11

I'm modifying a bunch of initramfs archives from different Linux distros in which normally only one file is being changed.

I would like to automate the process without switching to root user to extract all files inside the initramfs image and packing them again.

First I've tried to generate a list of files for gen_init_cpio without extracting all contents on the initramfs archive, i.e. parsing the output of cpio -tvn initrd.img (like ls -l output) through a script which changes all permissions to octal and arranges the output to the format gen_init_cpio wants, like:

dir /dev 755 0 0
nod /dev/console 644 0 0 c 5 1
slink /bin/sh busybox 777 0 0
file /bin/busybox initramfs/busybox 755 0 0

This involves some replacements and the script may be hard to write for me, so I've found a better way and I'm asking about how safe and portable is:

In some distros we have an initramfs file with concatenated parts, and apparently the kernel parses the whole file extracting all parts packed in a 1-byte boundary, so there is no need to fill each part to a multiple of 512 bytes.
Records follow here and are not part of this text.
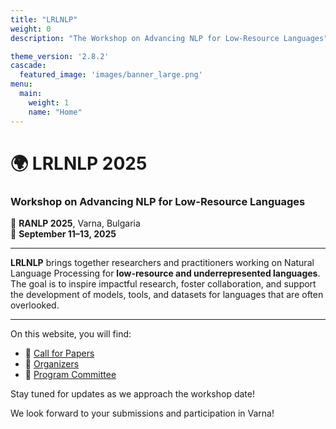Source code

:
 ```yaml
---
title: "LRLNLP"
weight: 0
description: "The Workshop on Advancing NLP for Low-Resource Languages"

theme_version: '2.8.2'
cascade:
  featured_image: 'images/banner_large.png'
menu:
  main:
    weight: 1
    name: "Home"
---
```


# 🌍 LRLNLP 2025  
### Workshop on Advancing NLP for Low-Resource Languages  
📍 **RANLP 2025**, Varna, Bulgaria  
📅 **September 11–13, 2025**

---

**LRLNLP** brings together researchers and practitioners working on Natural Language Processing for **low-resource and underrepresented languages**. The goal is to inspire impactful research, foster collaboration, and support the development of models, tools, and datasets for languages that are often overlooked.

---

On this website, you will find:

- 📢 [Call for Papers](./call-for-papers)
- 👥 [Organizers](./organizers)
- 📝 [Program Committee](./program-committee)

Stay tuned for updates as we approach the workshop date!

We look forward to your submissions and participation in Varna!
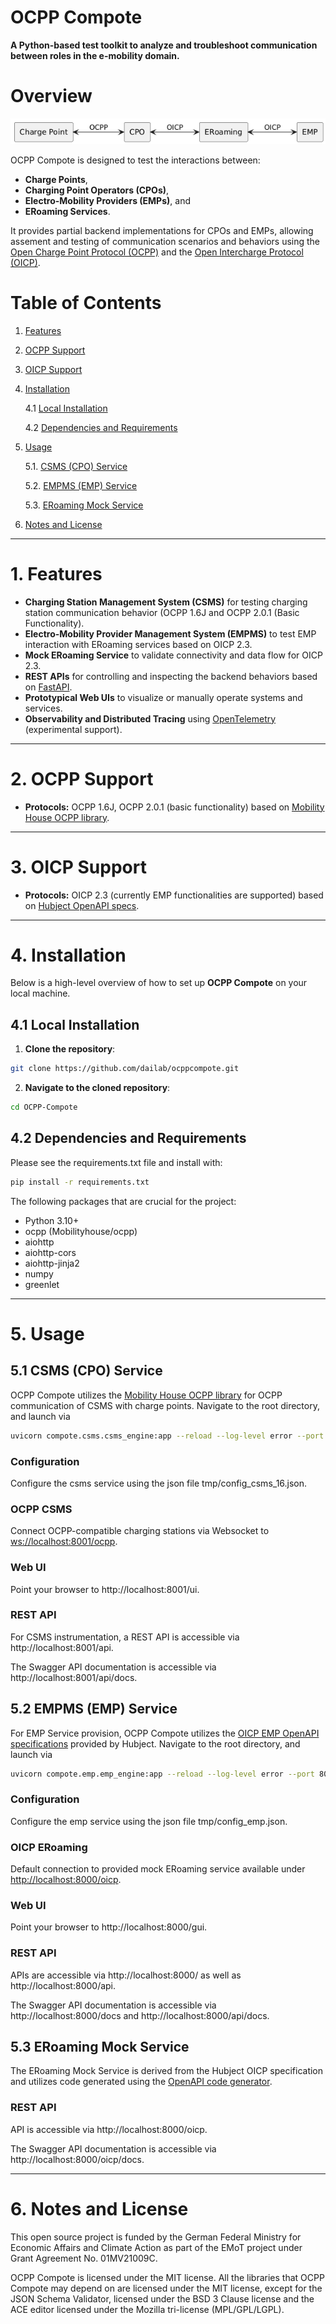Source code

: # OCPP Compote

**A Python-based test toolkit to analyze and troubleshoot communication between roles in the e-mobility domain.**

# Overview
![Info](compote/tmp/info.png)

OCPP Compote is designed to test the interactions between:
- **Charge Points**,
- **Charging Point Operators (CPOs)**,
- **Electro-Mobility Providers (EMPs)**, and
- **ERoaming Services**.

It provides partial backend implementations for CPOs and EMPs, allowing assement and testing of communication scenarios and behaviors using the [Open Charge Point Protocol (OCPP)](https://www.openchargealliance.org/protocols/ocpp-16/) and the [Open Intercharge Protocol (OICP)](https://hubject.github.io/oicp-emp-2.3-api-doc).

# Table of Contents
1. [Features](#1-features)  

2. [OCPP Support](#2-ocpp-support)  

3. [OICP Support](#3-oicp-support)

4. [Installation](#4-installation)  

   4.1 [Local Installation](#41-local-installation)  

   4.2 [Dependencies and Requirements](#42-dependencies-and-requirements)  

5. [Usage](#5-usage)  

   5.1. [CSMS (CPO) Service](#51-csms--cpo--service)

   5.2. [EMPMS (EMP) Service](#52-empms--emp--service)

   5.3. [ERoaming Mock Service](#53-eroaming-mock-service)

6. [Notes and License](#6-notes-and-license)

---

# 1. Features

- **Charging Station Management System (CSMS)** for testing charging station communication behavior (OCPP 1.6J and OCPP 2.0.1 (Basic Functionality).  
- **Electro-Mobility Provider Management System (EMPMS)** to test EMP interaction with ERoaming services based on OICP 2.3.
- **Mock ERoaming Service** to validate connectivity and data flow for OICP 2.3.
- **REST APIs** for controlling and inspecting the backend behaviors based on [FastAPI](https://fastapi.tiangolo.com).
- **Prototypical Web UIs** to visualize or manually operate systems and services.
- **Observability and Distributed Tracing** using [OpenTelemetry](https://opentelemetry.io) (experimental support).

---

# 2. OCPP Support

- **Protocols:** OCPP 1.6J, OCPP 2.0.1 (basic functionality) based on [Mobility House OCPP library](https://github.com/mobilityhouse/ocpp).

---

# 3. OICP Support

- **Protocols:** OICP 2.3 (currently EMP functionalities are supported) based on [Hubject OpenAPI specs](https://hubject.github.io/oicp-emp-2.3-api-doc).

---

#  4. Installation
Below is a high-level overview of how to set up **OCPP Compote** on your local machine.

## 4.1 Local Installation

1. **Clone the repository**:
```bash
git clone https://github.com/dailab/ocppcompote.git
```
2. **Navigate to the cloned repository**:
```bash
cd OCPP-Compote
```

##  4.2 Dependencies and Requirements
Please see the requirements.txt file and install with: 
```bash
pip install -r requirements.txt
```
The following packages that are crucial for the project:
* Python 3.10+
* ocpp (Mobilityhouse/ocpp)
* aiohttp 
* aiohttp-cors
* aiohttp-jinja2
* numpy
* greenlet

---

#  5. Usage

## 5.1 CSMS (CPO) Service
OCPP Compote utilizes the [Mobility House OCPP library](https://github.com/mobilityhouse/ocpp) for OCPP communication of CSMS with charge points.
Navigate to the root directory, and launch via
```bash
uvicorn compote.csms.csms_engine:app --reload --log-level error --port 8001
```

###  Configuration
Configure the csms service using the json file tmp/config_csms_16.json.

###  OCPP CSMS
Connect OCPP-compatible charging stations via Websocket to [ws://localhost:8001/ocpp](ws://localhost:8001/ocpp).

###  Web UI
Point your browser to http://localhost:8001/ui.

###  REST API
For CSMS instrumentation, a REST API is accessible via http://localhost:8001/api.

The Swagger API documentation is accessible via http://localhost:8001/api/docs. 


## 5.2 EMPMS (EMP) Service
For EMP Service provision, OCPP Compote utilizes the [OICP EMP OpenAPI specifications](https://hubject.github.io/oicp-emp-2.3-api-doc/) provided by Hubject. Navigate to the root directory, and launch via
```bash
uvicorn compote.emp.emp_engine:app --reload --log-level error --port 8000
```

###  Configuration
Configure the emp service using the json file tmp/config_emp.json.

###  OICP ERoaming
Default connection to provided mock ERoaming service available under [http://localhost:8000/oicp](http://localhost:8000/oicp).

###  Web UI
Point your browser to http://localhost:8000/gui.

###  REST API
APIs are accessible via http://localhost:8000/ as well as http://localhost:8000/api.

The Swagger API documentation is accessible via http://localhost:8000/docs and http://localhost:8000/api/docs.


## 5.3 ERoaming Mock Service
The ERoaming Mock Service is derived from the Hubject OICP specification and utilizes code generated using the [OpenAPI code generator](https://github.com/OpenAPITools/openapi-generator).

### REST API
API is accessible via http://localhost:8000/oicp.

The Swagger API documentation is accessible via http://localhost:8000/oicp/docs.

---

# 6. Notes and License
This open source project is funded by the German Federal Ministry for Economic Affairs and Climate Action as part of the EMoT project under Grant Agreement No. 01MV21009C.

OCPP Compote is licensed under the MIT license. All the libraries that OCPP Compote may depend on are licensed under the MIT license, except for the JSON Schema Validator, licensed under the BSD 3 Clause license and the ACE editor licensed under the Mozilla tri-license (MPL/GPL/LGPL).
I thought this 'feature' can be useful for me to avoid recreating the archive when modifying files inside it. Indeed it works, at least for Debian and CloneZilla.

For example if we have modified the /init file on initrd.gz of Debian 8.2.0, we can append it to initrd.gz image with:

$ echo ./init | cpio -H newc -o | gzip >> initrd.gz

so initrd.gz has two concatenated archives, the original and its modifications. Let's see the result of binwalk:

DECIMAL       HEXADECIMAL     DESCRIPTION
--------------------------------------------------------------------------------
0             0x0             gzip compressed data, maximum compression, has original file name: "initrd", from Unix, last modified: Tue Sep  1 09:33:08 2015
6299939       0x602123        gzip compressed data, from Unix, last modified: Tue Nov 17 16:06:13 2015

It works perfectly. But it is reliable? what restrictions do we have when appending data to initfamfs files? it is safe to append without padding the original archive to a multiple of 512 bytes? from which kernel version is this feature supported?

0

3 Answers 3

12

It's very reliable and supported by all kernel versions that support initrd, AFAIK. It's a feature of the cpio archives that initramfs are made up of. cpio just keeps on extracting its input....we might know the file is two cpio archives one after the other, but cpio just sees it as a single input stream.

Debian advises use of exactly this method (appending another cpio to the initramfs) to add binary-blob firmware to their installer initramfs. For example:

DebianInstaller / NetbootFirmware | Debian Wiki

Initramfs is essentially a concatenation of gzipped cpio archives which are extracted into a ramdisk and used as an early userspace by the Linux kernel. Debian Installer's initrd.gz is in fact a single gzipped cpio archive containing all the files the installer needs at boot time. By simply appending another gzipped cpio archive - containing the firmware files we are missing - we get the show on the road!

4
  • Thank you @cas! I think the initramfs extracting code in kernel is clever than that because it works not only with cpio archives. We can have a combined gzipped and xzipped cpio with a cpio archive without compression... everything inside the initrd file. For example TAILS includes GenuineIntel.bin blob in a cpio archive at the beginning, and another cpio archive compressed with xz. Linux kernel seem to pass the whole file recognizing everything which has been concatenated. When an stream ends, it starts a new recognizing code for the next stream! Commented Nov 18, 2015 at 5:25
  • I read the Debian's wiki page for Netboot firmwares you post for me, but I don't understand the rationale behind delivering an initrd concatenated this way "from factory". Why do Intel blobs are packed apart (before) of the compressed initramfs and not inside the archive containing full initramfs tree? This blob must be the first file to be expanded? in this case (TAILS), they can arrange the file list for cpio to have this file before the rest... I can't find an initrd file of Debian that uses this feature of concatenate two or more gzipped cpio archives as their wiki states. Thanks Commented Nov 18, 2015 at 5:44
  • Debian doesn't do this themselves. As you say, they don't need to. This page contains instructions for users who want to add non-free firmware (e.g. for their NICs) to the initrd. Commented Nov 18, 2015 at 5:56
  • Ok, good! To customize; exactly what I'm doing.... TAILS and another distro which I don't remember do that. May be to obfuscate... Commented Nov 18, 2015 at 6:05
3

No, the existing initramfs needs to be padded in order to reliably continue parsing arbitrary archives appended to compressed archives.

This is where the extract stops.